About MS

Multiple Sclerosis (MS) is a condition of the central nervous system.
 In MS, the coating around nerve fibres (called myelin) is damaged, causing a range of symptoms. Typically these include but are not excluded to vision problems, balance and dizziness, fatigue and stiffness and/or spasms.

Around 130,000 people in the UK (2.3M worldwide) have MS. It’s normally diagnosed in people between the ages of 20 and 40, and affects almost twice as many women as men. Once diagnosed, MS stays with you for life, but treatments and specialists can help to manage the symptoms.
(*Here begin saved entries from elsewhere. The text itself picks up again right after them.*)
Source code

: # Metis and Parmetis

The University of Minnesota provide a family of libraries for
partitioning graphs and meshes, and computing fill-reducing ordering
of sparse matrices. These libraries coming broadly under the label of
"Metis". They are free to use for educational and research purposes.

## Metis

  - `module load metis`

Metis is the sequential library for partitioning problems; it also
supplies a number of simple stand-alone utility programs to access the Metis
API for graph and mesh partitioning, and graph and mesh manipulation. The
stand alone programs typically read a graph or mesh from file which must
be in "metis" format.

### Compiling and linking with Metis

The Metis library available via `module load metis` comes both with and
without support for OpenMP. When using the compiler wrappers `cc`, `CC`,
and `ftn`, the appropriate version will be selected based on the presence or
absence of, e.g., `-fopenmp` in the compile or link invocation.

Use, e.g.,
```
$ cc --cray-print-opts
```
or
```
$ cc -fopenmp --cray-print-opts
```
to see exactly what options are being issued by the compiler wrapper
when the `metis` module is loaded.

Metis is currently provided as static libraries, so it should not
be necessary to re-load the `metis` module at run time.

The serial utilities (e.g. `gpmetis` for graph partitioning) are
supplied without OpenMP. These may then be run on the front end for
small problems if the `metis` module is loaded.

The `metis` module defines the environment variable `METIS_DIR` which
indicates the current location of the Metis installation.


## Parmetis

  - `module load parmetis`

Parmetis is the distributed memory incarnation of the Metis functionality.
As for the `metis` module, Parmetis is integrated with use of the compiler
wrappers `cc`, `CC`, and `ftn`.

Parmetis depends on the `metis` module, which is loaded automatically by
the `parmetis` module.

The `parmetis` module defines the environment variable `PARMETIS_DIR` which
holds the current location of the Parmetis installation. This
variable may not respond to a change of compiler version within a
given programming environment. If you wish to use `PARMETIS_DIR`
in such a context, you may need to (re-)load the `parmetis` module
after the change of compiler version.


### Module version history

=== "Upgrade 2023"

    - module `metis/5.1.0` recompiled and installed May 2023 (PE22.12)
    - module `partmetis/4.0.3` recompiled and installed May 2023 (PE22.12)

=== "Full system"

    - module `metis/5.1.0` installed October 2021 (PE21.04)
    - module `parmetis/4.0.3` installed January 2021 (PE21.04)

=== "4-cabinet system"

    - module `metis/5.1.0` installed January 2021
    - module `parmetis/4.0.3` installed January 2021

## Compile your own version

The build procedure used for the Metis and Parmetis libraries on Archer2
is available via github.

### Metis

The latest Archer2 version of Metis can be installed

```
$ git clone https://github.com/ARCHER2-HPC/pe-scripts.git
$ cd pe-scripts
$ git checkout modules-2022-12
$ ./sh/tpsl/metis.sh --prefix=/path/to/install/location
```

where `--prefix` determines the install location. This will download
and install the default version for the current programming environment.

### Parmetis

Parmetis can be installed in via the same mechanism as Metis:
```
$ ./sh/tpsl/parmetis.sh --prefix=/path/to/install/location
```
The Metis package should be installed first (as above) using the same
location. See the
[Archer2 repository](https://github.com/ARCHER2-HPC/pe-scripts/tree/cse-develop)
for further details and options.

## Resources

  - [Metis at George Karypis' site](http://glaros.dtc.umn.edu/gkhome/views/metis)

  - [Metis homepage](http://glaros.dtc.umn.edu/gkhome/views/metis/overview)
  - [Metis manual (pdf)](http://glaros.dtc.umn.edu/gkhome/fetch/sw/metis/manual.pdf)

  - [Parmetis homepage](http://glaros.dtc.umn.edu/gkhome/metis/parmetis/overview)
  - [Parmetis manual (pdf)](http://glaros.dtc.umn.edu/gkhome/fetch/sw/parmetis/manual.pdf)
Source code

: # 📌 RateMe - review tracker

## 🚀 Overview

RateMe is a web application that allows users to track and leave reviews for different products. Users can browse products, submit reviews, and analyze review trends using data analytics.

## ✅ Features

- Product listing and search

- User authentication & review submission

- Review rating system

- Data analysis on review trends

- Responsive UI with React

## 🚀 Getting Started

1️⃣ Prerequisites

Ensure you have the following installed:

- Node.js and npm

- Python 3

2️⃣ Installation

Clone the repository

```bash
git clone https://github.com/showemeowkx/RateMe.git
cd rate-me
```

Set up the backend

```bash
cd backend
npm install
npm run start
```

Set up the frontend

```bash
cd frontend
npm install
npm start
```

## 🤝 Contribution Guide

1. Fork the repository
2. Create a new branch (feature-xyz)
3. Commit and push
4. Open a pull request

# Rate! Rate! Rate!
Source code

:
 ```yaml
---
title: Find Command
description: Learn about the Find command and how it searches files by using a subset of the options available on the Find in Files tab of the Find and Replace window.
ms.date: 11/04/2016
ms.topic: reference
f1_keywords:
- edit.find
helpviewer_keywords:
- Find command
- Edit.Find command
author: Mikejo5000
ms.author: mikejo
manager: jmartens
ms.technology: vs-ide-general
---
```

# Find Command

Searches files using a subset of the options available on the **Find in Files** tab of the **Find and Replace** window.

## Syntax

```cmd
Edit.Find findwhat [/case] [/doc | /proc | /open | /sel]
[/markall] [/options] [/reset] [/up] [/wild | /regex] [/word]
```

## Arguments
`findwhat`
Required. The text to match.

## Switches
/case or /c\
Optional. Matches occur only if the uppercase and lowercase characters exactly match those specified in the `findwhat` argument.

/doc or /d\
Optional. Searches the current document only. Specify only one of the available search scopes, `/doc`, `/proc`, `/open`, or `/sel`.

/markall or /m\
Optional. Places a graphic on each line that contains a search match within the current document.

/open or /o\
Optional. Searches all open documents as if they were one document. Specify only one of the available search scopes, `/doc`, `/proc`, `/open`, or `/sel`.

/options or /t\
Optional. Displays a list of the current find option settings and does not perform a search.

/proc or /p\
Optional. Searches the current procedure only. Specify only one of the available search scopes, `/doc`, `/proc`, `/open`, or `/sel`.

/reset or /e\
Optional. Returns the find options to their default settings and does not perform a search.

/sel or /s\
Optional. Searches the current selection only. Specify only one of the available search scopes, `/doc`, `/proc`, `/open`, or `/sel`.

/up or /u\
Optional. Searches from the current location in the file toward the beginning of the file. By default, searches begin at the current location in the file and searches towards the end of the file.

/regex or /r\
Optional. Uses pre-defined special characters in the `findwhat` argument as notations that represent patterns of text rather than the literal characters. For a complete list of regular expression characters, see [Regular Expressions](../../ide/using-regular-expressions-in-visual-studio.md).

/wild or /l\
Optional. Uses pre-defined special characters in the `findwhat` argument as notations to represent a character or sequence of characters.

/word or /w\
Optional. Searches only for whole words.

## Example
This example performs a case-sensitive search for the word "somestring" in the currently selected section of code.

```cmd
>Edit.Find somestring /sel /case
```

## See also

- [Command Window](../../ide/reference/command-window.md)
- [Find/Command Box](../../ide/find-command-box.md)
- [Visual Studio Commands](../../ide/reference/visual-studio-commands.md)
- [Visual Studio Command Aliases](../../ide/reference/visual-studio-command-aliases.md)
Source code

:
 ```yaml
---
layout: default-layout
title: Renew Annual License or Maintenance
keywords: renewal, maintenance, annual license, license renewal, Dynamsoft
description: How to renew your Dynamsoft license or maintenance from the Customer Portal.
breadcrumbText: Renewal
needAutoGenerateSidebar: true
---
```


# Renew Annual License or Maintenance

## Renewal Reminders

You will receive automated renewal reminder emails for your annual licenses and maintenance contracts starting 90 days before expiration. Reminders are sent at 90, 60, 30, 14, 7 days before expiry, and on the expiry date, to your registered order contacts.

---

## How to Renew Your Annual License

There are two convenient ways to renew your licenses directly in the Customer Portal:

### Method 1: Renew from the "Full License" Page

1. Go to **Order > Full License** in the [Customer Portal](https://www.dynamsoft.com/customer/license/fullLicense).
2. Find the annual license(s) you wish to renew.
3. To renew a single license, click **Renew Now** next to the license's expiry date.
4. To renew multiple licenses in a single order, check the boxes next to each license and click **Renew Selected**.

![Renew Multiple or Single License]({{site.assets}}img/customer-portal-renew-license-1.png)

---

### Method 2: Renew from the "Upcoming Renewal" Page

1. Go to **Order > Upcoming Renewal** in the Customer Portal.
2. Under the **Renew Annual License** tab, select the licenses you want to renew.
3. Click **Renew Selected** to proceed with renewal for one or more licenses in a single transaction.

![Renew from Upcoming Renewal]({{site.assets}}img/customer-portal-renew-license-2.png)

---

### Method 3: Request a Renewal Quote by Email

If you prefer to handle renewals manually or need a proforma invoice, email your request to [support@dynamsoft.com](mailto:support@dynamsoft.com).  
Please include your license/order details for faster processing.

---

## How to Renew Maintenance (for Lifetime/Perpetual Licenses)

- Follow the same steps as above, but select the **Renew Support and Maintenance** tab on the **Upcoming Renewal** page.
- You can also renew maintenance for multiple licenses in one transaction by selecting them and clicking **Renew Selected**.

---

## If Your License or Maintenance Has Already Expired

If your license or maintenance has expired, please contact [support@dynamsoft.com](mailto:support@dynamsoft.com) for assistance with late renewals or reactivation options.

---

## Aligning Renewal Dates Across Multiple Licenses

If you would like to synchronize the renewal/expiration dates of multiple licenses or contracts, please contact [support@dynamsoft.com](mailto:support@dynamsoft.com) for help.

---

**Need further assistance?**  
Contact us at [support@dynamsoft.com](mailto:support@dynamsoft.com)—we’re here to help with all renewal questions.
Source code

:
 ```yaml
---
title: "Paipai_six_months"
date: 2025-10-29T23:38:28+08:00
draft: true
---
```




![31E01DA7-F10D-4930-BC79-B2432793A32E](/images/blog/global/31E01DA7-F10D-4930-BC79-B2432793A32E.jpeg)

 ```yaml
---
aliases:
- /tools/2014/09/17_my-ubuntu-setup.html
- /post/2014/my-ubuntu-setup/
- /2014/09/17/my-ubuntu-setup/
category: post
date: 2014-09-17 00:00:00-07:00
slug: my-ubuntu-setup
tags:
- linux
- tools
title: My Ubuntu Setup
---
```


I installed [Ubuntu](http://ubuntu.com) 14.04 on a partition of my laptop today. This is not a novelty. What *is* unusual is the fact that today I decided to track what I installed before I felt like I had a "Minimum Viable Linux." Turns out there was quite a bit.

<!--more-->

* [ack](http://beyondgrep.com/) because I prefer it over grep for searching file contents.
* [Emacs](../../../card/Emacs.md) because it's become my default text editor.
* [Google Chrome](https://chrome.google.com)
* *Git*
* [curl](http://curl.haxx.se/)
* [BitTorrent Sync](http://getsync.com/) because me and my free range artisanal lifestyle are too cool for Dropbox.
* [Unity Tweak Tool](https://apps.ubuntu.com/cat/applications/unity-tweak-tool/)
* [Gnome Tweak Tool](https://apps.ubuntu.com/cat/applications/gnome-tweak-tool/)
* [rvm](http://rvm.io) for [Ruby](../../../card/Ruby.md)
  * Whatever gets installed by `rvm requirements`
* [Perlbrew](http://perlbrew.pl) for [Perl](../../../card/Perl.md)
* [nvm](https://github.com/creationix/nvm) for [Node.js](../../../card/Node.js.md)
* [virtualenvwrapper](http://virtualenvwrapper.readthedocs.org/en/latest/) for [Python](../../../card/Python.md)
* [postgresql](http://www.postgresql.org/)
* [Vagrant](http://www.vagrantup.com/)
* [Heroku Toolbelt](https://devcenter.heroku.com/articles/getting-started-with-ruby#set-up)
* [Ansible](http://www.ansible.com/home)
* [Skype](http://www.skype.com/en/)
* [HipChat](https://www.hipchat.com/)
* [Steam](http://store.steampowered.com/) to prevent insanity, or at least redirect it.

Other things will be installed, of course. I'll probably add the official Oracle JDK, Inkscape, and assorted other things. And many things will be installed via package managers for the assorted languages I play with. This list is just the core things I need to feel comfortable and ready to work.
There is currently no cure, but research is progressing fast.

What Happens in MS?

A substance called myelin protects the nerve fibres in the central nervous system, which helps messages travel quickly and smoothly between the brain and the rest of the body.

In MS, your immune system, which normally helps to fight off infections, mistakes myelin for a foreign body and attacks it. This damages the myelin and strips it off the nerve fibres, either partially or completely, leaving scars known as lesions or plaques.

This damage disrupts messages travelling along nerve fibres – they can slow down, become distorted, or not get through at all.

As well as myelin loss, there can also sometimes be damage to the actual nerve fibres. It is this nerve damage that causes the accumulation of disability that can occur over time.